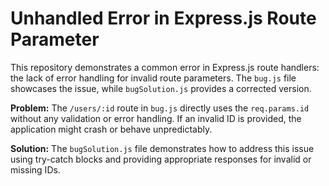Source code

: # Unhandled Error in Express.js Route Parameter

This repository demonstrates a common error in Express.js route handlers: the lack of error handling for invalid route parameters. The `bug.js` file showcases the issue, while `bugSolution.js` provides a corrected version.

**Problem:** The `/users/:id` route in `bug.js` directly uses the `req.params.id` without any validation or error handling. If an invalid ID is provided, the application might crash or behave unpredictably.

**Solution:** The `bugSolution.js` file demonstrates how to address this issue using try-catch blocks and providing appropriate responses for invalid or missing IDs.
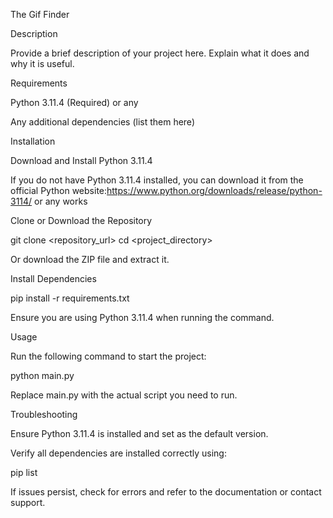 The Gif Finder

Description

Provide a brief description of your project here. Explain what it does and why it is useful.

Requirements

Python 3.11.4 (Required) or any

Any additional dependencies (list them here)

Installation

Download and Install Python 3.11.4

If you do not have Python 3.11.4 installed, you can download it from the official Python website:https://www.python.org/downloads/release/python-3114/ or any works

Clone or Download the Repository

git clone <repository_url>
cd <project_directory>

Or download the ZIP file and extract it.

Install Dependencies

pip install -r requirements.txt

Ensure you are using Python 3.11.4 when running the command.

Usage

Run the following command to start the project:

python main.py

Replace main.py with the actual script you need to run.

Troubleshooting

Ensure Python 3.11.4 is installed and set as the default version.

Verify all dependencies are installed correctly using:

pip list

If issues persist, check for errors and refer to the documentation or contact support.

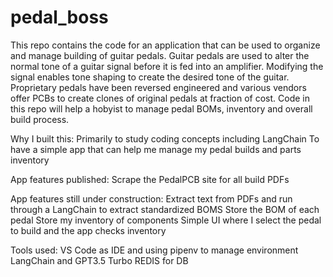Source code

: # pedal_boss
This repo contains the code for an application that can be used to organize and manage building of guitar pedals. 
Guitar pedals are used to alter the normal tone of a guitar signal before it is fed into an amplifier. 
Modifying the signal enables tone shaping to create the desired tone of the guitar.
Proprietary pedals have been reversed engineered and various vendors offer PCBs to create clones of original pedals at fraction of cost.
Code in this repo will help a hobyist to manage pedal BOMs, inventory and overall build process. 

Why I built this: 
Primarily to study coding concepts including LangChain
To have a simple app that can help me manage my pedal builds and parts inventory

App features published: 
Scrape the PedalPCB site for all build PDFs

App features still under construction:
Extract text from PDFs and run through a LangChain to extract standardized BOMS
Store the BOM of each pedal 
Store my inventory of components 
Simple UI where I select the pedal to build and the app checks inventory 

Tools used: 
VS Code as IDE and using pipenv to manage environment
LangChain and GPT3.5 Turbo
REDIS for DB 

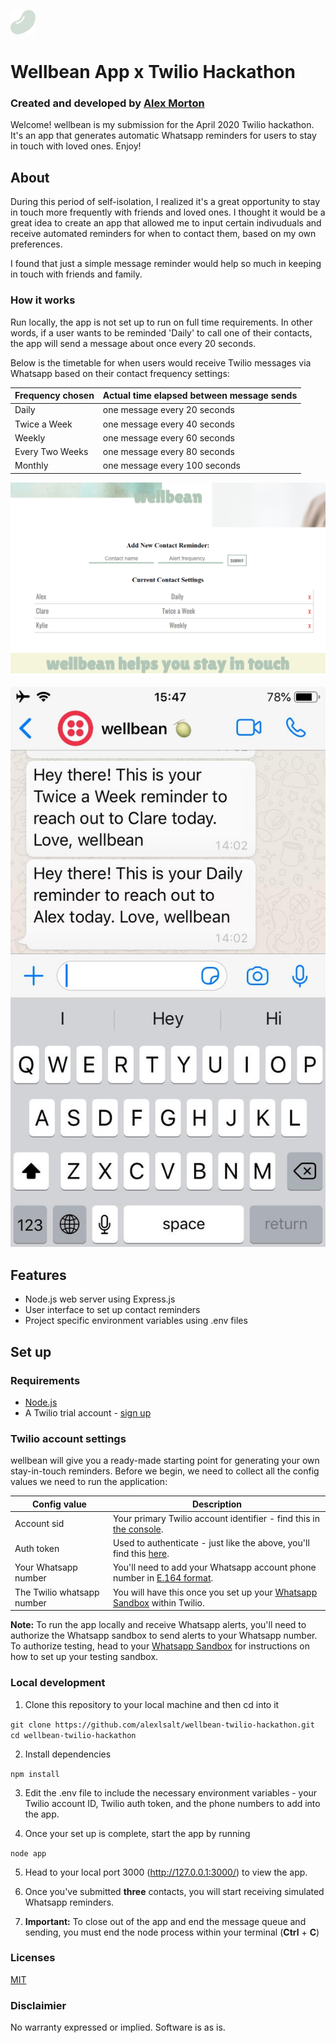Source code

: ![Wellbean bean](public/assets/img/wellbean_favicon.png)

# Wellbean App x Twilio Hackathon 

### Created and developed by [Alex Morton](https://alexlsalt.github.io/)  

Welcome! wellbean is my submission for the April 2020 Twilio hackathon. It's an app that generates automatic Whatsapp reminders for users to stay in touch with loved ones. Enjoy!

## About

During this period of self-isolation, I realized it's a great opportunity to stay in touch more frequently with friends and loved ones. I thought it would be a great idea to create an app that allowed me to input certain indivuduals and receive automated reminders for when to contact them, based on my own preferences.

I found that just a simple message reminder would help so much in keeping in touch with friends and family. 

### How it works

Run locally, the app is not set up to run on full time requirements. In other words, if a user wants to be reminded 'Daily' to call one of their contacts, the app will send a message about once every 20 seconds.

Below is the timetable for when users would receive Twilio messages via Whatsapp based on their contact frequency settings: 

| Frequency chosen  | Actual time elapsed between message sends  |
|---|---|
|  Daily | one message every 20 seconds  |
| Twice a Week  | one message every 40 seconds  |
| Weekly  | one message every 60 seconds  |
| Every Two Weeks  | one message every 80 seconds  |
| Monthly | one message every 100 seconds  |


![Adding contacts and reminder frequencies](public/assets/img/wellbean_contacts.png)

![Receiving automated suggestions via Whatsapp](public/assets/img/wellbean_whatsapp.jpg)


## Features

- Node.js web server using Express.js
- User interface to set up contact reminders
- Project specific environment variables using .env files

## Set up

### Requirements

- [Node.js](https://nodejs.org/)
- A Twilio trial account - [sign up](https://www.twilio.com/try-twilio)

### Twilio account settings

wellbean will give you a ready-made starting point for generating your own stay-in-touch reminders. Before we begin, we need to collect all the config values we need to run the application:

| Config value  | Description  |
|---|---|
| Account sid  | Your primary Twilio account identifier - find this in [the console](https://github.com/alexlsalt/wellbean-twilio-hackathon/blob/master/LICENSE).  |
| Auth token  | Used to authenticate - just like the above, you'll find this [here](https://www.twilio.com/console).  |
| Your Whatsapp number  | You'll need to add your Whatsapp account phone number in [E.164 format](https://en.wikipedia.org/wiki/E.164). |
| The Twilio whatsapp number  | You will have this once you set up your [Whatsapp Sandbox](https://www.twilio.com/console/sms/whatsapp/sandbox) within Twilio.  |

**Note:** To run the app locally and receive Whatsapp alerts, you'll need to authorize the Whatsapp sandbox to send alerts to your Whatsapp number. To authorize testing, head to your [Whatsapp Sandbox](https://www.twilio.com/console/sms/whatsapp/sandbox) for instructions on how to set up your testing sandbox.



### Local development

1. Clone this repository to your local machine and then cd into it

`git clone https://github.com/alexlsalt/wellbean-twilio-hackathon.git`
`cd wellbean-twilio-hackathon`

2. Install dependencies 

`npm install`

3. Edit the .env file to include the necessary environment variables - your Twilio account ID, Twilio auth token, and the phone numbers to add into the app.

4. Once your set up is complete, start the app by running 

`node app`

5. Head to your local port 3000 (http://127.0.0.1:3000/) to view the app.

6. Once you've submitted **three** contacts, you will start receiving simulated Whatsapp reminders.

7. **Important:** To close out of the app and end the message queue and sending, you must end the node process within your terminal (**Ctrl** + **C**)


### Licenses

[MIT](https://github.com/alexlsalt/wellbean-twilio-hackathon/blob/master/LICENSE)

### Disclaimier

No warranty expressed or implied. Software is as is.
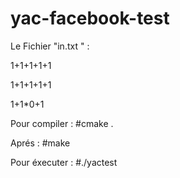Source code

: # yac-facebook-test

Le Fichier "in.txt " : 

1+1+1+1+1

1+1+1+1+1

1+1*0+1

Pour compiler   : #cmake .


Aprés           : #make

Pour éxecuter   : #./yactest

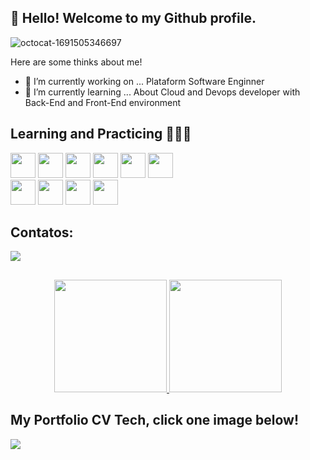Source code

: ## 👋 Hello! Welcome to my Github profile.
<!--
**amaralchr250/amaralchr250** is a ✨ _special_ ✨ repository because its `README.md` (this file) appears on your GitHub profile.

-->

![octocat-1691505346697](https://github.com/amaralchr250/amaralchr250/assets/42553791/26097b63-39ec-4080-af28-a928381b19a4)

Here are some thinks about me!

- 🔭 I’m currently working on ... Plataform Software Enginner
- 🌱 I’m currently learning ... About Cloud and Devops developer with Back-End and Front-End environment

## Learning and Practicing 🕵🏻‍♂️

<img src="https://cdn.jsdelivr.net/gh/devicons/devicon/icons/javascript/javascript-original.svg" width="40" height="40"/> <img src="https://cdn.jsdelivr.net/gh/devicons/devicon/icons/react/react-original-wordmark.svg" width="40" height="40"/>  <img src="https://cdn.jsdelivr.net/gh/devicons/devicon/icons/nodejs/nodejs-original-wordmark.svg" width="40" height="40"/> <img src="https://cdn.jsdelivr.net/gh/devicons/devicon/icons/github/github-original-wordmark.svg" width="40" height="40" /> 
<img src="https://cdn.jsdelivr.net/gh/devicons/devicon/icons/html5/html5-original-wordmark.svg" width="40" height="40" />
<img src="https://cdn.jsdelivr.net/gh/devicons/devicon/icons/css3/css3-original.svg" width="40" height="40" />         
<img src="https://cdn.jsdelivr.net/gh/devicons/devicon/icons/docker/docker-original-wordmark.svg" width="40" height="40"/>
<img src="https://cdn.jsdelivr.net/gh/devicons/devicon/icons/kubernetes/kubernetes-plain-wordmark.svg" width="40" height="40" />
<img src="https://cdn.jsdelivr.net/gh/devicons/devicon/icons/python/python-original-wordmark.svg" width="40" height="40" />
<img src="https://cdn.jsdelivr.net/gh/devicons/devicon/icons/bash/bash-plain.svg" width="40" height="40" />
          
## Contatos:

<div>
<a href="[https://www.linkedin.com/in/seu-usuário-linkedln-aqui](https://www.linkedin.com/in/christopher-amaral-389705212/)" target="_blank"><img loading="lazy" src="https://img.shields.io/badge/-LinkedIn-%230077B5?style=for-the-badge&logo=linkedin&logoColor=white" target="_blank"></a>   
</div>

##
<p align="center">
<a href="https://github.com/amaralchr250">
  <img height="180em" src="https://github-readme-stats-eight-theta.vercel.app/api?username=amaralchr250&show_icons=true&theme=algolia&include_all_commits=true&count_private=true"/>
  <img height="180em" src="https://github-readme-stats-eight-theta.vercel.app/api/top-langs/?username=amaralchr250&layout=compact&langs_count=8&theme=algolia"/>
</a>
</p>

## My Portfolio CV Tech, click one image below!

<a href="https://amaralchr250.github.io/Christopher-Portfolio-main">
  <img src="https://github.com/amaralchr250/amaralchr250/assets/42553791/2b8298a7-e312-45eb-9594-512f6b2c6688"/>
</a>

Prompt - Search the entries for the word "just". Copy every line where it occurs.

Task answer -
I found that just a simple message reminder would help so much in keeping in touch with friends and family. 
| Auth token  | Used to authenticate - just like the above, you'll find this [here](https://www.twilio.com/console).  |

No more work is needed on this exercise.